## Dataset records
Segment Open
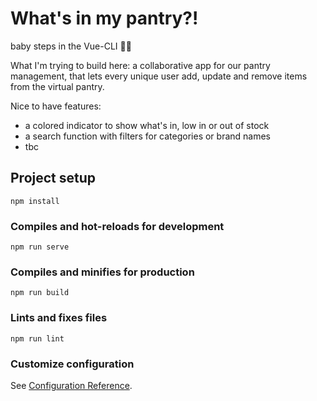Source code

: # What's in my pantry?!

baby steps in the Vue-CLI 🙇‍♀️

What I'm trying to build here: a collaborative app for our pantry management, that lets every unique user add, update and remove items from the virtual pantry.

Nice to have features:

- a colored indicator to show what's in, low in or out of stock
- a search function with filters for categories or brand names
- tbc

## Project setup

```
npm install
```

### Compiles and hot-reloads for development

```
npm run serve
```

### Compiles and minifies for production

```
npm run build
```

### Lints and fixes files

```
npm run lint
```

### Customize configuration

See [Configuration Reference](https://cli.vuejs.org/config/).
Segment Closed
## Activity
Every line containing the string "Compiles" is required; copy each such line from the data.

## Response box
### Compiles and hot-reloads for development
### Compiles and minifies for production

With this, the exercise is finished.